> [Problem statement] Locate the line containing "8 وَالصَّوْتُ الَّذِي", then please write out that line and all the lines below it in the entries exactly.

Records from a dataset
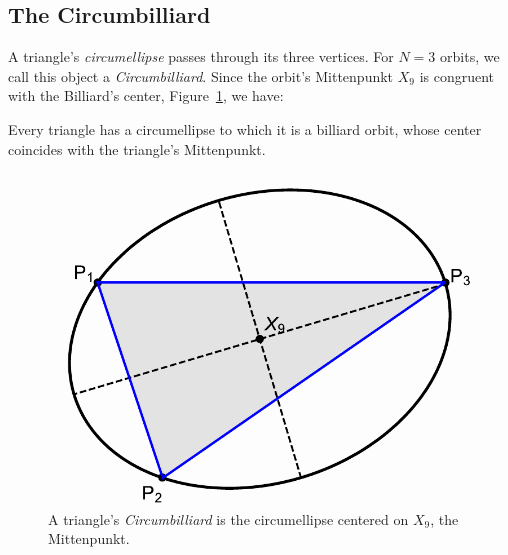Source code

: \subsection{The Circumbilliard}

A triangle's {\em circumellipse} \cite{mw} passes through its three vertices. For $N=3$ orbits, we call this object a {\em Circumbilliard}. Since the orbit's Mittenpunkt $X_9$ is congruent with the Billiard's center, Figure~\ref{fig:circumbilliard}, we have:
%
\begin{observation}
Every triangle has a circumellipse to which it is a billiard orbit, whose center coincides with the triangle's Mittenpunkt.
\end{observation}
%
\begin{figure}[h]
    \centering
    \includegraphics[width=.4\textwidth]{pics/0056_circumplot.pdf}
    \caption{A triangle's {\em Circumbilliard} is the circumellipse centered on $X_9$, the Mittenpunkt.}
    \label{fig:circumbilliard}
\end{figure}
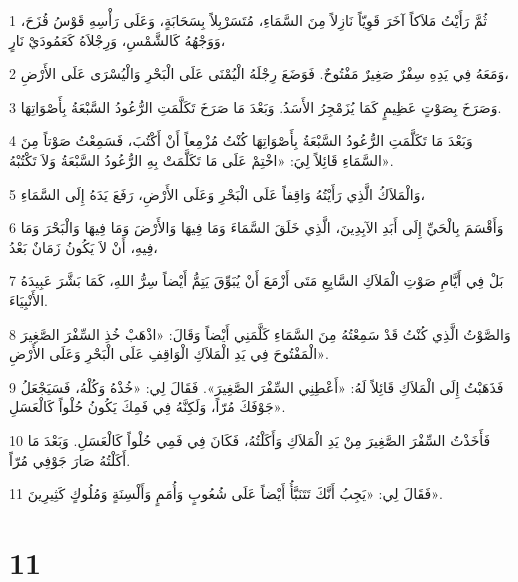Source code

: \par 1 ثُمَّ رَأَيْتُ مَلاَكاً آخَرَ قَوِيّاً نَازِلاً مِنَ السَّمَاءِ، مُتَسَرْبِلاً بِسَحَابَةٍ، وَعَلَى رَأْسِهِ قَوْسُ قُزَحَ، وَوَجْهُهُ كَالشَّمْسِ، وَرِجْلاَهُ كَعَمُودَيْ نَارٍ،
\par 2 وَمَعَهُ فِي يَدِهِ سِفْرٌ صَغِيرٌ مَفْتُوحٌ. فَوَضَعَ رِجْلَهُ الْيُمْنَى عَلَى الْبَحْرِ وَالْيُسْرَى عَلَى الأَرْضِ،
\par 3 وَصَرَخَ بِصَوْتٍ عَظِيمٍ كَمَا يُزَمْجِرُ الأَسَدُ. وَبَعْدَ مَا صَرَخَ تَكَلَّمَتِ الرُّعُودُ السَّبْعَةُ بِأَصْوَاتِهَا.
\par 4 وَبَعْدَ مَا تَكَلَّمَتِ الرُّعُودُ السَّبْعَةُ بِأَصْوَاتِهَا كُنْتُ مُزْمِعاً أَنْ أَكْتُبَ، فَسَمِعْتُ صَوْتاً مِنَ السَّمَاءِ قَائِلاً لِيَ: «اخْتِمْ عَلَى مَا تَكَلَّمَتْ بِهِ الرُّعُودُ السَّبْعَةُ وَلاَ تَكْتُبْهُ».
\par 5 وَالْمَلاَكُ الَّذِي رَأَيْتُهُ وَاقِفاً عَلَى الْبَحْرِ وَعَلَى الأَرْضِ، رَفَعَ يَدَهُ إِلَى السَّمَاءِ،
\par 6 وَأَقْسَمَ بِالْحَيِّ إِلَى أَبَدِ الآبِدِينَ، الَّذِي خَلَقَ السَّمَاءَ وَمَا فِيهَا وَالأَرْضَ وَمَا فِيهَا وَالْبَحْرَ وَمَا فِيهِ، أَنْ لاَ يَكُونُ زَمَانٌ بَعْدُ،
\par 7 بَلْ فِي أَيَّامِ صَوْتِ الْمَلاَكِ السَّابِعِ مَتَى أَزْمَعَ أَنْ يُبَوِّقَ يَتِمُّ أَيْضاً سِرُّ اللهِ، كَمَا بَشَّرَ عَبِيدَهُ الأَنْبِيَاءَ.
\par 8 وَالصَّوْتُ الَّذِي كُنْتُ قَدْ سَمِعْتُهُ مِنَ السَّمَاءِ كَلَّمَنِي أَيْضاً وَقَالَ: «اذْهَبْ خُذِ السِّفْرَ الصَّغِيرَ الْمَفْتُوحَ فِي يَدِ الْمَلاَكِ الْوَاقِفِ عَلَى الْبَحْرِ وَعَلَى الأَرْضِ».
\par 9 فَذَهَبْتُ إِلَى الْمَلاَكِ قَائِلاً لَهُ: «أَعْطِنِي السِّفْرَ الصَّغِيرَ». فَقَالَ لِي: «خُذْهُ وَكُلْهُ، فَسَيَجْعَلُ جَوْفَكَ مُرّاً، وَلَكِنَّهُ فِي فَمِكَ يَكُونُ حُلْواً كَالْعَسَلِ».
\par 10 فَأَخَذْتُ السِّفْرَ الصَّغِيرَ مِنْ يَدِ الْمَلاَكِ وَأَكَلْتُهُ، فَكَانَ فِي فَمِي حُلْواً كَالْعَسَلِ. وَبَعْدَ مَا أَكَلْتُهُ صَارَ جَوْفِي مُرّاً.
\par 11 فَقَالَ لِي: «يَجِبُ أَنَّكَ تَتَنَبَّأُ أَيْضاً عَلَى شُعُوبٍ وَأُمَمٍ وَأَلْسِنَةٍ وَمُلُوكٍ كَثِيرِينَ».

\chapter{11}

> [Answer space]
\par 8 وَالصَّوْتُ الَّذِي كُنْتُ قَدْ سَمِعْتُهُ مِنَ السَّمَاءِ كَلَّمَنِي أَيْضاً وَقَالَ: «اذْهَبْ خُذِ السِّفْرَ الصَّغِيرَ الْمَفْتُوحَ فِي يَدِ الْمَلاَكِ الْوَاقِفِ عَلَى الْبَحْرِ وَعَلَى الأَرْضِ».
\par 9 فَذَهَبْتُ إِلَى الْمَلاَكِ قَائِلاً لَهُ: «أَعْطِنِي السِّفْرَ الصَّغِيرَ». فَقَالَ لِي: «خُذْهُ وَكُلْهُ، فَسَيَجْعَلُ جَوْفَكَ مُرّاً، وَلَكِنَّهُ فِي فَمِكَ يَكُونُ حُلْواً كَالْعَسَلِ».
\par 10 فَأَخَذْتُ السِّفْرَ الصَّغِيرَ مِنْ يَدِ الْمَلاَكِ وَأَكَلْتُهُ، فَكَانَ فِي فَمِي حُلْواً كَالْعَسَلِ. وَبَعْدَ مَا أَكَلْتُهُ صَارَ جَوْفِي مُرّاً.
\par 11 فَقَالَ لِي: «يَجِبُ أَنَّكَ تَتَنَبَّأُ أَيْضاً عَلَى شُعُوبٍ وَأُمَمٍ وَأَلْسِنَةٍ وَمُلُوكٍ كَثِيرِينَ».

\chapter{11}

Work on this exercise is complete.